**TO DO**
Which lines in the data contain the word "youtube"? Please copy each of them.

**RECORDS FOR THE EXERCISE**

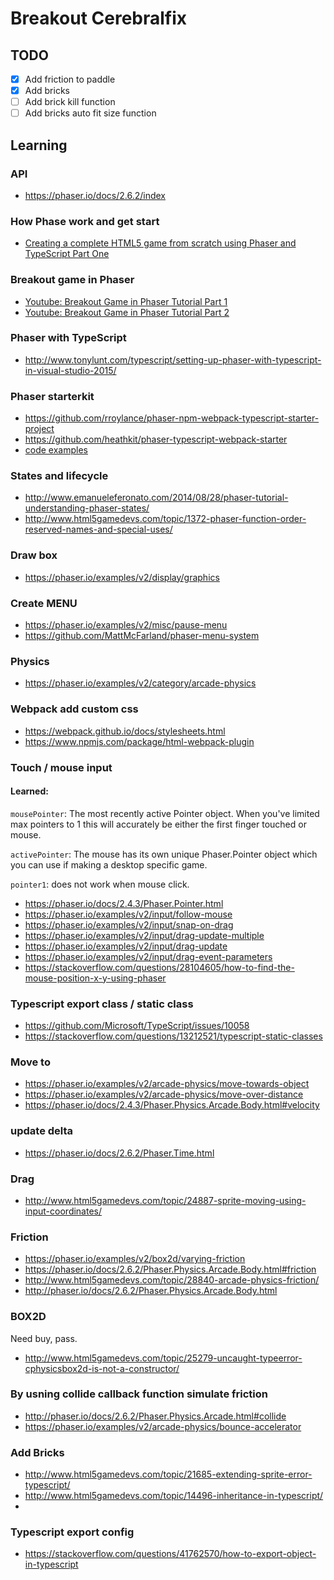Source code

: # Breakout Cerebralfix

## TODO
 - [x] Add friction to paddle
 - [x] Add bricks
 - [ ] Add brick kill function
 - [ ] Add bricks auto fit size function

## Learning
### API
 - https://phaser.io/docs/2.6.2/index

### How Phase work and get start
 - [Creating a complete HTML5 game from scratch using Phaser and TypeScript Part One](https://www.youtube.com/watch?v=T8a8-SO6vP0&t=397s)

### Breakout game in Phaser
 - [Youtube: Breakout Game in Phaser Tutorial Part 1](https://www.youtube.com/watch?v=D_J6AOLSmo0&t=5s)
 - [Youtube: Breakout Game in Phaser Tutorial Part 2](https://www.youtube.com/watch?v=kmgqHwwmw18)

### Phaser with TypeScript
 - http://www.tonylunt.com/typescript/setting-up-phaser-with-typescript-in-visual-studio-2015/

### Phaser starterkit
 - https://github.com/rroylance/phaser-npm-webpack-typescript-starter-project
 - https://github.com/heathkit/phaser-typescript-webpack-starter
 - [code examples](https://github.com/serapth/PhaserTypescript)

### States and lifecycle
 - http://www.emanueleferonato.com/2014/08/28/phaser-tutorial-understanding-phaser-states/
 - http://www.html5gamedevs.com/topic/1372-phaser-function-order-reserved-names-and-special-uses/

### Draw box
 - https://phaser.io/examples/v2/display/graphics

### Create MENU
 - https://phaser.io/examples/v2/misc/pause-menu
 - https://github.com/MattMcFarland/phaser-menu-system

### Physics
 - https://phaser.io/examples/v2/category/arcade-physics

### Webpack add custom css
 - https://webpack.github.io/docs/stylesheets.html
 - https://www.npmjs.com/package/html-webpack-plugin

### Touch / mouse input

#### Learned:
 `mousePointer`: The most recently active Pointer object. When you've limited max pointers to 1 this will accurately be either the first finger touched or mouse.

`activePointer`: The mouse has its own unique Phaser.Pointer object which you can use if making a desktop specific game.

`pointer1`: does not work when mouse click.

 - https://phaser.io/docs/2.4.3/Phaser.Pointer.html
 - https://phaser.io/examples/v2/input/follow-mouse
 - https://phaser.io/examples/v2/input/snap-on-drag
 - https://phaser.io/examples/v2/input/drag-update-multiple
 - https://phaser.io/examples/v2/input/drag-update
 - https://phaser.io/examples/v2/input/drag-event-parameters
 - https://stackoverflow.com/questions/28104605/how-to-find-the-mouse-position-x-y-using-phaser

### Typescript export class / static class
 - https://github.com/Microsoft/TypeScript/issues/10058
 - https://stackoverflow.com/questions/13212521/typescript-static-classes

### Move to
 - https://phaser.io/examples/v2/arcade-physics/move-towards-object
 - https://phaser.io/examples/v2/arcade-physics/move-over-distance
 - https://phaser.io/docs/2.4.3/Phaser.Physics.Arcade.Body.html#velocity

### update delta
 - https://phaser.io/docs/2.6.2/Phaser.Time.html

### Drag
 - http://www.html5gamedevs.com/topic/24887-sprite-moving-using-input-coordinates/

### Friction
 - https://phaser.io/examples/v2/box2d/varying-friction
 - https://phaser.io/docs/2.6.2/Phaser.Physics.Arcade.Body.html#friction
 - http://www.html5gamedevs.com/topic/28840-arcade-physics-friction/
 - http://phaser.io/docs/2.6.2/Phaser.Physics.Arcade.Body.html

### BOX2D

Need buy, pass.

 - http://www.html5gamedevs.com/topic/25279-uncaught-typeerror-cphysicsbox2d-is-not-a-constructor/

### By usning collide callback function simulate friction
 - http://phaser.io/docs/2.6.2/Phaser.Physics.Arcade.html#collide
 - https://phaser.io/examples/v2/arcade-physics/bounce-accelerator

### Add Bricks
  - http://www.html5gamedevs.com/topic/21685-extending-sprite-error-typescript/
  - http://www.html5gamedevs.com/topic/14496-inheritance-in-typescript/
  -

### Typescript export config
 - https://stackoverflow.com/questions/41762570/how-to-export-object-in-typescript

**RESULT FOR THIS EXERCISE**
 - [Creating a complete HTML5 game from scratch using Phaser and TypeScript Part One](https://www.youtube.com/watch?v=T8a8-SO6vP0&t=397s)
 - [Youtube: Breakout Game in Phaser Tutorial Part 1](https://www.youtube.com/watch?v=D_J6AOLSmo0&t=5s)
 - [Youtube: Breakout Game in Phaser Tutorial Part 2](https://www.youtube.com/watch?v=kmgqHwwmw18)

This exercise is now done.